═══ Data shown
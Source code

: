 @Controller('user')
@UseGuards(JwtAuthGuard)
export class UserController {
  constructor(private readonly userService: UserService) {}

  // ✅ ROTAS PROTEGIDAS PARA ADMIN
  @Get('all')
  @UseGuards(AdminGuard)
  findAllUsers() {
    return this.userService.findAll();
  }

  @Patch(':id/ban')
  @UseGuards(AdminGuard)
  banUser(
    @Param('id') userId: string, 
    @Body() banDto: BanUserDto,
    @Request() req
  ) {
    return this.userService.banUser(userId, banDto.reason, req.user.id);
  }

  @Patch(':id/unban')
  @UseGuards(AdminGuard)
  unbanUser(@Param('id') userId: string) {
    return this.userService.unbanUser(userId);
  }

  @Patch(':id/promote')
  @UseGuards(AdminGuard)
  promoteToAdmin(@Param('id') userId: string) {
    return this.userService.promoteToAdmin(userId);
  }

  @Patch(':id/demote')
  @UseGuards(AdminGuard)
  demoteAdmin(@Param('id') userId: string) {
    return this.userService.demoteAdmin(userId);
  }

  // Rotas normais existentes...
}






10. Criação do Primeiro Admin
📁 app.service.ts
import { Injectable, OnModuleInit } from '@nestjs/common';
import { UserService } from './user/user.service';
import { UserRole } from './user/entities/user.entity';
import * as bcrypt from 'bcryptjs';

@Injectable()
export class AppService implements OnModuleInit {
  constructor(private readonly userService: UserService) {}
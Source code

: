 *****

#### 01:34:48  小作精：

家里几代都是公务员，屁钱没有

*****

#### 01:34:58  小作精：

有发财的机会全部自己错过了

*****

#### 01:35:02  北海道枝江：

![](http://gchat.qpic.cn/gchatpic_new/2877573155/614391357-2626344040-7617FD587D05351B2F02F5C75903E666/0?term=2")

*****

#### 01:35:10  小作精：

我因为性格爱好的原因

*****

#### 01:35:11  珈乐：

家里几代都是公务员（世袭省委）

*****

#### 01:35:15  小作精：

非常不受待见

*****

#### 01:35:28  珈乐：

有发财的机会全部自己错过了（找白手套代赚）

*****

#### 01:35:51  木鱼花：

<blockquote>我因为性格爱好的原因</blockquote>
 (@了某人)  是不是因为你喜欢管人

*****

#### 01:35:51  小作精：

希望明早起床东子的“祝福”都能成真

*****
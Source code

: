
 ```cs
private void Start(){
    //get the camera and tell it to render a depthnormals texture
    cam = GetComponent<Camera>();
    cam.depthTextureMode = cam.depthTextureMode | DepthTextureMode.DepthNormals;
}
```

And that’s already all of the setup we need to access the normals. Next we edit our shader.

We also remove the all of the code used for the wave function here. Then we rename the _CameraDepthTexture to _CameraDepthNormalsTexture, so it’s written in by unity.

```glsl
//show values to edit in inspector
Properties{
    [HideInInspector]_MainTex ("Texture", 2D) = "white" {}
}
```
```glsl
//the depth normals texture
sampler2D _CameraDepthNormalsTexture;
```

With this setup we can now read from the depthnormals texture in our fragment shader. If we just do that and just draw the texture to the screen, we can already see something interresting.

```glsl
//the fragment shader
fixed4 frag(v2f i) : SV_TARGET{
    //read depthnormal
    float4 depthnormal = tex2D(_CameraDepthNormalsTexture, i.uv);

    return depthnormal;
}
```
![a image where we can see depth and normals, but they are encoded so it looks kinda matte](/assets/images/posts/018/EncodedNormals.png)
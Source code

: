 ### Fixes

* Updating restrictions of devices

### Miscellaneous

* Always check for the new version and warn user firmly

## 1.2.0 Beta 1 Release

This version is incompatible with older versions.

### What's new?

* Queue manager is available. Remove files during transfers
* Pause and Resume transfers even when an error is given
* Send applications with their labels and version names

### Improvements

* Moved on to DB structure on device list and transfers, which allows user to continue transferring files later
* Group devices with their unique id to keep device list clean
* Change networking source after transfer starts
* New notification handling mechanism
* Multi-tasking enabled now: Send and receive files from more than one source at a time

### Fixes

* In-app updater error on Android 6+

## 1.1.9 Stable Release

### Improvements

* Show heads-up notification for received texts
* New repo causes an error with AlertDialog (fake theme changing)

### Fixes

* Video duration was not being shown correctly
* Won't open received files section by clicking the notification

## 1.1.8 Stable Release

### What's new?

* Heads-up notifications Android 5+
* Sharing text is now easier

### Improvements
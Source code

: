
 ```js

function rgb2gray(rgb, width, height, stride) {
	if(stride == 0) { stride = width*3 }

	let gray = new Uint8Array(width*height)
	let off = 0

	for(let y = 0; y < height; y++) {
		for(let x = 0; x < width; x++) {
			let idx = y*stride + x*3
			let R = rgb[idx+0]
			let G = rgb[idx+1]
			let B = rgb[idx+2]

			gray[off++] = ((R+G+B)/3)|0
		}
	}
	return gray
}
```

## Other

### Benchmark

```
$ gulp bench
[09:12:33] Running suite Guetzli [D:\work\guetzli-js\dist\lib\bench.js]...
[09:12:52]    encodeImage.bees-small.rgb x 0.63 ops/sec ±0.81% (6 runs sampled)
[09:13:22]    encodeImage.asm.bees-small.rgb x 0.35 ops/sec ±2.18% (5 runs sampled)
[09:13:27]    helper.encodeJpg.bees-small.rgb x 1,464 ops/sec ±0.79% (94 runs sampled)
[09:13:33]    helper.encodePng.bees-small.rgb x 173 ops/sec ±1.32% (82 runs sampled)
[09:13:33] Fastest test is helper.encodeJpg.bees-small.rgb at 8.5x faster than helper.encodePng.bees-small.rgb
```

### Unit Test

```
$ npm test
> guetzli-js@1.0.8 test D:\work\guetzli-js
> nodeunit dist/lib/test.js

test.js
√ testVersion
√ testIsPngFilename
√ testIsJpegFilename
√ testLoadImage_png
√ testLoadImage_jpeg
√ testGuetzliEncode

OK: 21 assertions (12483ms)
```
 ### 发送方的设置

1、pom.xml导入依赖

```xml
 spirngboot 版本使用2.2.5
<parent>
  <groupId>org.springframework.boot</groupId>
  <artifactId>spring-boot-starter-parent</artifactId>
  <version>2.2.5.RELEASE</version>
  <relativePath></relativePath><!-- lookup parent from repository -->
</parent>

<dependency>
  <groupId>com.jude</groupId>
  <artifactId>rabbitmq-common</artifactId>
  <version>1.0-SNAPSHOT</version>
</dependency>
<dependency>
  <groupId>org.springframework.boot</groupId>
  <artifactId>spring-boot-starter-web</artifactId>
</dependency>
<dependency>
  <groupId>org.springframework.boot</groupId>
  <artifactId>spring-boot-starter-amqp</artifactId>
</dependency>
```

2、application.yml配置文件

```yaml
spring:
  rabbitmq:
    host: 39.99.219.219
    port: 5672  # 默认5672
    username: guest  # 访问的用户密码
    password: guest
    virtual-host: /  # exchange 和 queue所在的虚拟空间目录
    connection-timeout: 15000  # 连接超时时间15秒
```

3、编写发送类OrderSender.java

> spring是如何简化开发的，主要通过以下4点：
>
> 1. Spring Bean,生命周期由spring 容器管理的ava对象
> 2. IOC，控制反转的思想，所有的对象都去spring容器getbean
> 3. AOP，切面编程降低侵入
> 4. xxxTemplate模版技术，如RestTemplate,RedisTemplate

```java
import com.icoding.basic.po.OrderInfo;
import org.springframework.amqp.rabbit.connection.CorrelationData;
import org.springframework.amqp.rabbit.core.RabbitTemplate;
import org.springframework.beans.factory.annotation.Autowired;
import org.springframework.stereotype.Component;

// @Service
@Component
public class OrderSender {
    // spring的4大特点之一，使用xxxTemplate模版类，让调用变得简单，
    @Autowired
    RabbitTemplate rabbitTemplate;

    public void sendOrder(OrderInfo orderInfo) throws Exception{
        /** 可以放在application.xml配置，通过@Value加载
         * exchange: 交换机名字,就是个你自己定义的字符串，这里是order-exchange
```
══════
Write out the data again in full. Match it exactly.

Answer for this exercise:
Source code

: @Controller('user')
@UseGuards(JwtAuthGuard)
export class UserController {
  constructor(private readonly userService: UserService) {}

  // ✅ ROTAS PROTEGIDAS PARA ADMIN
  @Get('all')
  @UseGuards(AdminGuard)
  findAllUsers() {
    return this.userService.findAll();
  }

  @Patch(':id/ban')
  @UseGuards(AdminGuard)
  banUser(
    @Param('id') userId: string, 
    @Body() banDto: BanUserDto,
    @Request() req
  ) {
    return this.userService.banUser(userId, banDto.reason, req.user.id);
  }

  @Patch(':id/unban')
  @UseGuards(AdminGuard)
  unbanUser(@Param('id') userId: string) {
    return this.userService.unbanUser(userId);
  }

  @Patch(':id/promote')
  @UseGuards(AdminGuard)
  promoteToAdmin(@Param('id') userId: string) {
    return this.userService.promoteToAdmin(userId);
  }

  @Patch(':id/demote')
  @UseGuards(AdminGuard)
  demoteAdmin(@Param('id') userId: string) {
    return this.userService.demoteAdmin(userId);
  }

  // Rotas normais existentes...
}






10. Criação do Primeiro Admin
📁 app.service.ts
import { Injectable, OnModuleInit } from '@nestjs/common';
import { UserService } from './user/user.service';
import { UserRole } from './user/entities/user.entity';
import * as bcrypt from 'bcryptjs';

@Injectable()
export class AppService implements OnModuleInit {
  constructor(private readonly userService: UserService) {}
Source code

: *****

#### 01:34:48  小作精：

家里几代都是公务员，屁钱没有

*****

#### 01:34:58  小作精：

有发财的机会全部自己错过了

*****

#### 01:35:02  北海道枝江：

![](http://gchat.qpic.cn/gchatpic_new/2877573155/614391357-2626344040-7617FD587D05351B2F02F5C75903E666/0?term=2")

*****

#### 01:35:10  小作精：

我因为性格爱好的原因

*****

#### 01:35:11  珈乐：

家里几代都是公务员（世袭省委）

*****

#### 01:35:15  小作精：

非常不受待见

*****

#### 01:35:28  珈乐：

有发财的机会全部自己错过了（找白手套代赚）

*****

#### 01:35:51  木鱼花：

<blockquote>我因为性格爱好的原因</blockquote>
 (@了某人)  是不是因为你喜欢管人

*****

#### 01:35:51  小作精：

希望明早起床东子的“祝福”都能成真

*****
Source code

:
 ```cs
private void Start(){
    //get the camera and tell it to render a depthnormals texture
    cam = GetComponent<Camera>();
    cam.depthTextureMode = cam.depthTextureMode | DepthTextureMode.DepthNormals;
}
```

And that’s already all of the setup we need to access the normals. Next we edit our shader.

We also remove the all of the code used for the wave function here. Then we rename the _CameraDepthTexture to _CameraDepthNormalsTexture, so it’s written in by unity.

```glsl
//show values to edit in inspector
Properties{
    [HideInInspector]_MainTex ("Texture", 2D) = "white" {}
}
```
```glsl
//the depth normals texture
sampler2D _CameraDepthNormalsTexture;
```

With this setup we can now read from the depthnormals texture in our fragment shader. If we just do that and just draw the texture to the screen, we can already see something interresting.

```glsl
//the fragment shader
fixed4 frag(v2f i) : SV_TARGET{
    //read depthnormal
    float4 depthnormal = tex2D(_CameraDepthNormalsTexture, i.uv);

    return depthnormal;
}
```
![a image where we can see depth and normals, but they are encoded so it looks kinda matte](/assets/images/posts/018/EncodedNormals.png)
Source code

: ### Fixes

* Updating restrictions of devices

### Miscellaneous

* Always check for the new version and warn user firmly

## 1.2.0 Beta 1 Release

This version is incompatible with older versions.

### What's new?

* Queue manager is available. Remove files during transfers
* Pause and Resume transfers even when an error is given
* Send applications with their labels and version names

### Improvements

* Moved on to DB structure on device list and transfers, which allows user to continue transferring files later
* Group devices with their unique id to keep device list clean
* Change networking source after transfer starts
* New notification handling mechanism
* Multi-tasking enabled now: Send and receive files from more than one source at a time

### Fixes

* In-app updater error on Android 6+

## 1.1.9 Stable Release

### Improvements

* Show heads-up notification for received texts
* New repo causes an error with AlertDialog (fake theme changing)

### Fixes

* Video duration was not being shown correctly
* Won't open received files section by clicking the notification

## 1.1.8 Stable Release

### What's new?

* Heads-up notifications Android 5+
* Sharing text is now easier

### Improvements
Source code

:
 ```js

function rgb2gray(rgb, width, height, stride) {
	if(stride == 0) { stride = width*3 }

	let gray = new Uint8Array(width*height)
	let off = 0

	for(let y = 0; y < height; y++) {
		for(let x = 0; x < width; x++) {
			let idx = y*stride + x*3
			let R = rgb[idx+0]
			let G = rgb[idx+1]
			let B = rgb[idx+2]

			gray[off++] = ((R+G+B)/3)|0
		}
	}
	return gray
}
```

## Other

### Benchmark

```
$ gulp bench
[09:12:33] Running suite Guetzli [D:\work\guetzli-js\dist\lib\bench.js]...
[09:12:52]    encodeImage.bees-small.rgb x 0.63 ops/sec ±0.81% (6 runs sampled)
[09:13:22]    encodeImage.asm.bees-small.rgb x 0.35 ops/sec ±2.18% (5 runs sampled)
[09:13:27]    helper.encodeJpg.bees-small.rgb x 1,464 ops/sec ±0.79% (94 runs sampled)
[09:13:33]    helper.encodePng.bees-small.rgb x 173 ops/sec ±1.32% (82 runs sampled)
[09:13:33] Fastest test is helper.encodeJpg.bees-small.rgb at 8.5x faster than helper.encodePng.bees-small.rgb
```

### Unit Test

```
$ npm test
> guetzli-js@1.0.8 test D:\work\guetzli-js
> nodeunit dist/lib/test.js

test.js
√ testVersion
√ testIsPngFilename
√ testIsJpegFilename
√ testLoadImage_png
√ testLoadImage_jpeg
√ testGuetzliEncode

OK: 21 assertions (12483ms)
```
 ### 发送方的设置

1、pom.xml导入依赖

```xml
 spirngboot 版本使用2.2.5
<parent>
  <groupId>org.springframework.boot</groupId>
  <artifactId>spring-boot-starter-parent</artifactId>
  <version>2.2.5.RELEASE</version>
  <relativePath></relativePath><!-- lookup parent from repository -->
</parent>

<dependency>
  <groupId>com.jude</groupId>
  <artifactId>rabbitmq-common</artifactId>
  <version>1.0-SNAPSHOT</version>
</dependency>
<dependency>
  <groupId>org.springframework.boot</groupId>
  <artifactId>spring-boot-starter-web</artifactId>
</dependency>
<dependency>
  <groupId>org.springframework.boot</groupId>
  <artifactId>spring-boot-starter-amqp</artifactId>
</dependency>
```

2、application.yml配置文件

```yaml
spring:
  rabbitmq:
    host: 39.99.219.219
    port: 5672  # 默认5672
    username: guest  # 访问的用户密码
    password: guest
    virtual-host: /  # exchange 和 queue所在的虚拟空间目录
    connection-timeout: 15000  # 连接超时时间15秒
```

3、编写发送类OrderSender.java

> spring是如何简化开发的，主要通过以下4点：
>
> 1. Spring Bean,生命周期由spring 容器管理的ava对象
> 2. IOC，控制反转的思想，所有的对象都去spring容器getbean
> 3. AOP，切面编程降低侵入
> 4. xxxTemplate模版技术，如RestTemplate,RedisTemplate

```java
import com.icoding.basic.po.OrderInfo;
import org.springframework.amqp.rabbit.connection.CorrelationData;
import org.springframework.amqp.rabbit.core.RabbitTemplate;
import org.springframework.beans.factory.annotation.Autowired;
import org.springframework.stereotype.Component;

// @Service
@Component
public class OrderSender {
    // spring的4大特点之一，使用xxxTemplate模版类，让调用变得简单，
    @Autowired
    RabbitTemplate rabbitTemplate;

    public void sendOrder(OrderInfo orderInfo) throws Exception{
        /** 可以放在application.xml配置，通过@Value加载
         * exchange: 交换机名字,就是个你自己定义的字符串，这里是order-exchange
```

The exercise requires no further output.